[Dataset entries]
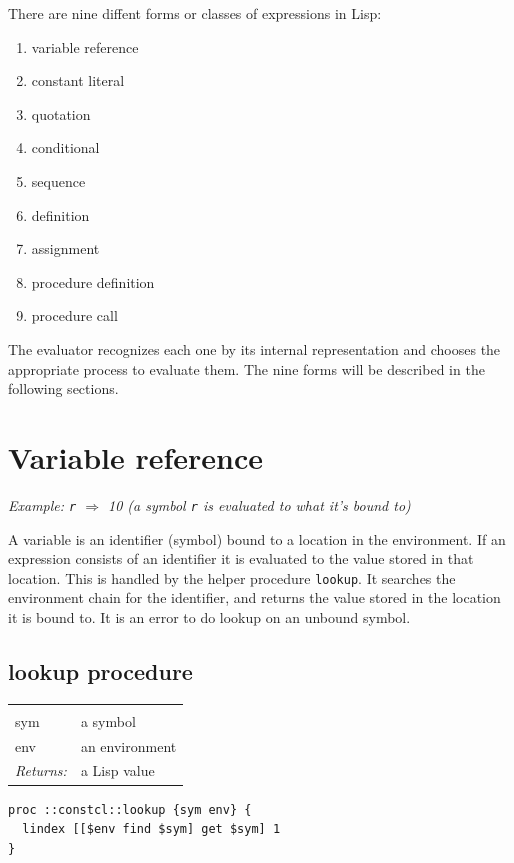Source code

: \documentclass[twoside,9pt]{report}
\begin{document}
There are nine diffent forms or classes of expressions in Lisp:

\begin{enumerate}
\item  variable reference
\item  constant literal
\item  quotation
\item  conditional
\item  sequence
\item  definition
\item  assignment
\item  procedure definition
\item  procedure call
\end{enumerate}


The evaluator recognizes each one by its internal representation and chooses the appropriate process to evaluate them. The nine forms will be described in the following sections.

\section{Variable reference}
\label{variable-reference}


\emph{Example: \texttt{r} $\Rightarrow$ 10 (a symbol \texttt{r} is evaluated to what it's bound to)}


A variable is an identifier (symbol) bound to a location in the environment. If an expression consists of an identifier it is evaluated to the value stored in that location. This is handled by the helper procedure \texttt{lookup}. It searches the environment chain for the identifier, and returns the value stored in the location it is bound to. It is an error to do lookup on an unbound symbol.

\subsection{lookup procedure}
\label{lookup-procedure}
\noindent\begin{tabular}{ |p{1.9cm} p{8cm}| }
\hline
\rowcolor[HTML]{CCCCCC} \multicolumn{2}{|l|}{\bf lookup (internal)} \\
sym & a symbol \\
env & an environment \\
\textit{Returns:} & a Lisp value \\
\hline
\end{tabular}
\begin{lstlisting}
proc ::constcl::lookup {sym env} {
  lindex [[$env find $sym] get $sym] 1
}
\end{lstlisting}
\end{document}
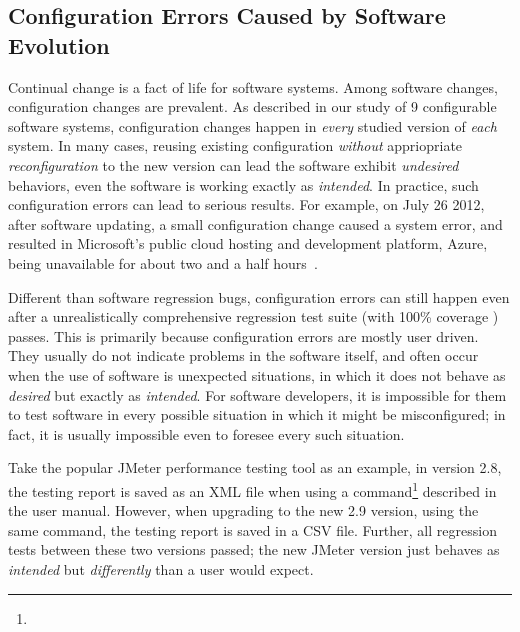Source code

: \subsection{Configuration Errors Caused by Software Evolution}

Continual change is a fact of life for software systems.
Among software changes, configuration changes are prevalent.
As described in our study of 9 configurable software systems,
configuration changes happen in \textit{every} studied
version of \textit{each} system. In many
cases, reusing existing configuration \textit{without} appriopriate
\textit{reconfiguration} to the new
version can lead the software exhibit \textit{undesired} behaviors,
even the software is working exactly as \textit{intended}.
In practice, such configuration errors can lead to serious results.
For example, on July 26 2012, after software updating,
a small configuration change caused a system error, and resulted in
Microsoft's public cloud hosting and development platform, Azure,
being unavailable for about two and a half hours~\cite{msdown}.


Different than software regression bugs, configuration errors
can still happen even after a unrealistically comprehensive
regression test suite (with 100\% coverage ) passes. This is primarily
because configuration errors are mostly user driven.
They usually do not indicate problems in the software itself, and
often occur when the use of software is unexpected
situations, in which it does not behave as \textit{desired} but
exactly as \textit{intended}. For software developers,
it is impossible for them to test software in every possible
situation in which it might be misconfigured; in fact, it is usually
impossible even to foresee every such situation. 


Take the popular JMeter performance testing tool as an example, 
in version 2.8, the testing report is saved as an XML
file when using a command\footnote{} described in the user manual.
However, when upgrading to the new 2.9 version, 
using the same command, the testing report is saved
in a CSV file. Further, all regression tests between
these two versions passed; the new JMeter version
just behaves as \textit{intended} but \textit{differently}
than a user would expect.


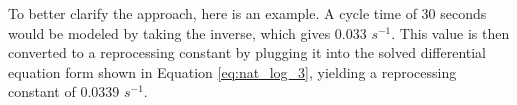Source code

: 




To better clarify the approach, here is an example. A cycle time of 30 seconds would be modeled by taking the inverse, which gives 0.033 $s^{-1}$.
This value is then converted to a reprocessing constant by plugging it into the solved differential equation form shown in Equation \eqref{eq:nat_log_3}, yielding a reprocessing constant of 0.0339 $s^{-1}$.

> Your objective
Please give back exactly the lines from the first line of the records above through the line containing "version can lead", only those and both included, with the pictures removed.

> Response for this exercise
Source code

: \documentclass[twoside,9pt]{report}
\begin{document}
There are nine diffent forms or classes of expressions in Lisp:

\begin{enumerate}
\item  variable reference
\item  constant literal
\item  quotation
\item  conditional
\item  sequence
\item  definition
\item  assignment
\item  procedure definition
\item  procedure call
\end{enumerate}


The evaluator recognizes each one by its internal representation and chooses the appropriate process to evaluate them. The nine forms will be described in the following sections.

\section{Variable reference}
\label{variable-reference}


\emph{Example: \texttt{r} $\Rightarrow$ 10 (a symbol \texttt{r} is evaluated to what it's bound to)}


A variable is an identifier (symbol) bound to a location in the environment. If an expression consists of an identifier it is evaluated to the value stored in that location. This is handled by the helper procedure \texttt{lookup}. It searches the environment chain for the identifier, and returns the value stored in the location it is bound to. It is an error to do lookup on an unbound symbol.

\subsection{lookup procedure}
\label{lookup-procedure}
\noindent\begin{tabular}{ |p{1.9cm} p{8cm}| }
\hline
\rowcolor[HTML]{CCCCCC} \multicolumn{2}{|l|}{\bf lookup (internal)} \\
sym & a symbol \\
env & an environment \\
\textit{Returns:} & a Lisp value \\
\hline
\end{tabular}
\begin{lstlisting}
proc ::constcl::lookup {sym env} {
  lindex [[$env find $sym] get $sym] 1
}
\end{lstlisting}
\end{document}
Source code

: \subsection{Configuration Errors Caused by Software Evolution}

Continual change is a fact of life for software systems.
Among software changes, configuration changes are prevalent.
As described in our study of 9 configurable software systems,
configuration changes happen in \textit{every} studied
version of \textit{each} system. In many
cases, reusing existing configuration \textit{without} appriopriate
\textit{reconfiguration} to the new
version can lead the software exhibit \textit{undesired} behaviors,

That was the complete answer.